Zelensky accuse Amnesty International de soutenir le terrorisme

Amnesty International s’en tient à son rapport selon lequel les forces ukrainiennes ont mis en danger des civils
Vladimir Zelensky s’exprime lors d’une conférence de presse à Kiev, en Ukraine, le 28 juillet 2022 © AP / Efrem Lukatsky

Le président ukrainien Vladimir Zelensky a accusé Amnesty International de se ranger du côté des « terroristes » après que l’organisation a condamné l’armée ukrainienne pour avoir placé des armes dans des zones civiles en violation du droit humanitaire.

« Aujourd’hui, nous avons vu un rapport d’Amnesty International, qui tente malheureusement d’amnistier l’État terroriste et de transférer la responsabilité de l’agresseur à la victime. » Zelensky a déclaré dans un discours vidéo jeudi soir.

« Si quelqu’un fait un rapport qui met l’agresseur et la victime sur le même plan, cela ne peut pas être toléré », a-t-il déclaré, répétant à trois reprises que « l’Ukraine est une victime » et ajoutant que « quiconque doute de cela est un complice de la Russie – un pays terroriste – et un terroriste lui-même et un participant aux meurtres ».

Le rapport en question a été publié plus tôt jeudi et détaille 22 cas de forces ukrainiennes lançant des frappes depuis des écoles et cinq exemples de troupes utilisant des hôpitaux comme bases. Amnesty International a déclaré qu’elle n’était « pas au courant » que l’Ukraine avait tenté d’évacuer des civils avant d’occuper ces sites non militaires.

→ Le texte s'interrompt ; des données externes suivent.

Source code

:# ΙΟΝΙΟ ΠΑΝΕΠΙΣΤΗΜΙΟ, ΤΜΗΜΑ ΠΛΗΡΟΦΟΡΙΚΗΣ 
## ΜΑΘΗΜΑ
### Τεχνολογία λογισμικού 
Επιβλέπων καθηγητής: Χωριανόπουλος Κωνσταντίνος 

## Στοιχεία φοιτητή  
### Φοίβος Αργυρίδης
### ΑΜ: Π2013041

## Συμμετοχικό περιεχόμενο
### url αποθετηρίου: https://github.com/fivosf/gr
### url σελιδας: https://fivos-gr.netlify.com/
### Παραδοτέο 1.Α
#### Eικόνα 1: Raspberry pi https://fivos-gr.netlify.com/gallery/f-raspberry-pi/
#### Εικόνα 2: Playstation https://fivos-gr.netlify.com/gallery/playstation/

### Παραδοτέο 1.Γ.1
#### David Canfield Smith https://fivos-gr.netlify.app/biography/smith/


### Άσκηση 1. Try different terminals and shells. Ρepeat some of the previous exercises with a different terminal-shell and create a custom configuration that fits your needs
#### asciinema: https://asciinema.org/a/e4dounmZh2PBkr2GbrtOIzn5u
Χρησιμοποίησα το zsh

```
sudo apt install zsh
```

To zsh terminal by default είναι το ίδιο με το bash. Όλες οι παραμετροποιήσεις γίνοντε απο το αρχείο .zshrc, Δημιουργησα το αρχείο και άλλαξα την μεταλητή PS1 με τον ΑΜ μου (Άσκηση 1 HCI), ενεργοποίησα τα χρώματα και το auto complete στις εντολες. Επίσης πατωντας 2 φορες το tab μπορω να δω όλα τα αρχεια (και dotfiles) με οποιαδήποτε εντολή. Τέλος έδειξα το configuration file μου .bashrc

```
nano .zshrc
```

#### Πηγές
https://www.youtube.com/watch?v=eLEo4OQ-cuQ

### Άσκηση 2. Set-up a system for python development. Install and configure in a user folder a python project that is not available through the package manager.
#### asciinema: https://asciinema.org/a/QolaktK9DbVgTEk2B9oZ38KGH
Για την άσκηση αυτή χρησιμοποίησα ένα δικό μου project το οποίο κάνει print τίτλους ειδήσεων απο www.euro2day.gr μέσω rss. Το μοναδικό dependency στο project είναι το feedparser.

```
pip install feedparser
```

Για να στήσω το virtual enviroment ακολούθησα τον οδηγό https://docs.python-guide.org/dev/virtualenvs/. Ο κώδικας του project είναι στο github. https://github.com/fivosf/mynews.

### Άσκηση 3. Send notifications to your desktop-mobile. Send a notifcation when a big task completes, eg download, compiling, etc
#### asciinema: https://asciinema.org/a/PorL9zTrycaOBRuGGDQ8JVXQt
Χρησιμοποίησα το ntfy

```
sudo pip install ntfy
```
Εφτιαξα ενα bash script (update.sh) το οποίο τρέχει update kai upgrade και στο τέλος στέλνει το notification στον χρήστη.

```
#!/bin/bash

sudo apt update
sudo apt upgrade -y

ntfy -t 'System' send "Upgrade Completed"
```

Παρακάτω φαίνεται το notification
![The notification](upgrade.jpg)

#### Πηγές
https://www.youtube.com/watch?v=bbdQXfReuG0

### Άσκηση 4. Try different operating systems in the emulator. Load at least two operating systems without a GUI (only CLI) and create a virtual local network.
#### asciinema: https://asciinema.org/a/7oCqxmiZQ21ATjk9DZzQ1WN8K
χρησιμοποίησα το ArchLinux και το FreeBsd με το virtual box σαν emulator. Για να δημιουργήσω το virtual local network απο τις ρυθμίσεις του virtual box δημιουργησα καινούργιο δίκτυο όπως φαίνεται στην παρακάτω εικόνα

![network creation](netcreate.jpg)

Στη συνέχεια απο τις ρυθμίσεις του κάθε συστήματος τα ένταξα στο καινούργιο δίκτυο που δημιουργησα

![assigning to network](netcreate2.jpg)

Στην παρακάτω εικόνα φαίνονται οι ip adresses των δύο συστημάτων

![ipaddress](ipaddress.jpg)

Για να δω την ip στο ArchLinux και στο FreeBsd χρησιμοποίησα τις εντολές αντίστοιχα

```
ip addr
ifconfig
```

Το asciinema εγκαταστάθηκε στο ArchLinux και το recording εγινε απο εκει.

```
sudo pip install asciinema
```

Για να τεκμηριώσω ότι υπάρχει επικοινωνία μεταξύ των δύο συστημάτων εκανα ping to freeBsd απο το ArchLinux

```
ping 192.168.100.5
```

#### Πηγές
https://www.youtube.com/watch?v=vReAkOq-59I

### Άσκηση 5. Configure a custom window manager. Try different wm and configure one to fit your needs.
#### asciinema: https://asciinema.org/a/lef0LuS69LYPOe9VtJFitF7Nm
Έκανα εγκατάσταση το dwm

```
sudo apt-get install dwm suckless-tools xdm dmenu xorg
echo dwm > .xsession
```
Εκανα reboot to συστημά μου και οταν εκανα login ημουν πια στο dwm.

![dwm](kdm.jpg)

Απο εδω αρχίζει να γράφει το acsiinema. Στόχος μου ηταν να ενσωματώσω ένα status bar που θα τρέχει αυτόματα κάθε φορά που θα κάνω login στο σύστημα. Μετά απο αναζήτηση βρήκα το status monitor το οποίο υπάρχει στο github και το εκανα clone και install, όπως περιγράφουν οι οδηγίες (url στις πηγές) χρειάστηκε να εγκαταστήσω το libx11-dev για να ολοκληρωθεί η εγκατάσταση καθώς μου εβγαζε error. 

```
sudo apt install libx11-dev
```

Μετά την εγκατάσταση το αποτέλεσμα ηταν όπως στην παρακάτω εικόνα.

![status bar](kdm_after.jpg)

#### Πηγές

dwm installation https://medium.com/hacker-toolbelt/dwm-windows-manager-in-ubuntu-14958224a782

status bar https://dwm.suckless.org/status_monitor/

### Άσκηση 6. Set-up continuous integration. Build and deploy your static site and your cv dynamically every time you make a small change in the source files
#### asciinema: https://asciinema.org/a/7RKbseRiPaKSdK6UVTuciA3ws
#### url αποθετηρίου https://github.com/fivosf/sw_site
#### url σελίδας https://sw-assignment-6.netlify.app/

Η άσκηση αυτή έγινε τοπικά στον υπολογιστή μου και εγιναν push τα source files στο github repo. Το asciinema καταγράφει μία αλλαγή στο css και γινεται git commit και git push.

« Nous avons documenté une tendance des forces ukrainiennes à mettre des civils en danger et à violer les lois de la guerre lorsqu’elles opèrent dans des zones peuplées », a déclaré Agnes Callamard, secrétaire générale d’Amnesty International. « Le fait d’être en position défensive n’exempte pas l’armée ukrainienne du respect du droit international humanitaire. »

Alors qu’Amnesty International a également accusé la Russie d’enfreindre le droit international dans la conduite de son opération militaire, le rapport a été mis en ligne par des partisans du régime de Zelensky, qui ont accusé l’organisation internationale de colporter de la « propagande russe ».

Le ministre ukrainien des Affaires étrangères, Dmitry Kuleba, a également rejeté le rapport, accusant Amnesty de « créer une fausse réalité » où tout le monde « est responsable de quelque chose ». Au lieu de cela, il a fait valoir que l’organisation devrait se concentrer exclusivement sur les actes répréhensibles présumés de la Russie.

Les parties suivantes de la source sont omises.